* GIVEN RECORDS *

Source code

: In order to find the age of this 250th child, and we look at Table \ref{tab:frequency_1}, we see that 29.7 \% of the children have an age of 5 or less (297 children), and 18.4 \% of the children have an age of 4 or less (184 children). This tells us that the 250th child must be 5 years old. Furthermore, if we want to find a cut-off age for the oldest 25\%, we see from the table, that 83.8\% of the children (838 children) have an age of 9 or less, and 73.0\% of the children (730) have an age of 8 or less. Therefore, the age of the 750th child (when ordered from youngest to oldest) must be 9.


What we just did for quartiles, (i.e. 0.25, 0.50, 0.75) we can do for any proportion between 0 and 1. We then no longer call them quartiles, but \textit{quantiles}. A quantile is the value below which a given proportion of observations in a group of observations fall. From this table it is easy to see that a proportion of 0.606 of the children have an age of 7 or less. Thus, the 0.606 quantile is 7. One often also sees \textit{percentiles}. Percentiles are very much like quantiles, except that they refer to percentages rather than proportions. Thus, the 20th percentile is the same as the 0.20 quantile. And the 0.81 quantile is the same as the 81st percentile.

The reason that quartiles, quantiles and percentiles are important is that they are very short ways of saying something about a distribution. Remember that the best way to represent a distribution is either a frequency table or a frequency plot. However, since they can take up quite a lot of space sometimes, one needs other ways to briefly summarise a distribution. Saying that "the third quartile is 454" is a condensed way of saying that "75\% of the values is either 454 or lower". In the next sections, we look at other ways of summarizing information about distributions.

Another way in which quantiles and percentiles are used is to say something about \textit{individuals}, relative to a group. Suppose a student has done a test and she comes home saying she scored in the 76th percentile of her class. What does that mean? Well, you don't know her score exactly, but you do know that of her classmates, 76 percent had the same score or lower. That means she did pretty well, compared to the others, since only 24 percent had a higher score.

* WHAT YOU WILL DO *
Go through the records and gather the lines that hold "quartiles".

* WRITTEN REPLY *
What we just did for quartiles, (i.e. 0.25, 0.50, 0.75) we can do for any proportion between 0 and 1. We then no longer call them quartiles, but \textit{quantiles}. A quantile is the value below which a given proportion of observations in a group of observations fall. From this table it is easy to see that a proportion of 0.606 of the children have an age of 7 or less. Thus, the 0.606 quantile is 7. One often also sees \textit{percentiles}. Percentiles are very much like quantiles, except that they refer to percentages rather than proportions. Thus, the 20th percentile is the same as the 0.20 quantile. And the 0.81 quantile is the same as the 81st percentile.
The reason that quartiles, quantiles and percentiles are important is that they are very short ways of saying something about a distribution. Remember that the best way to represent a distribution is either a frequency table or a frequency plot. However, since they can take up quite a lot of space sometimes, one needs other ways to briefly summarise a distribution. Saying that "the third quartile is 454" is a condensed way of saying that "75\% of the values is either 454 or lower". In the next sections, we look at other ways of summarizing information about distributions.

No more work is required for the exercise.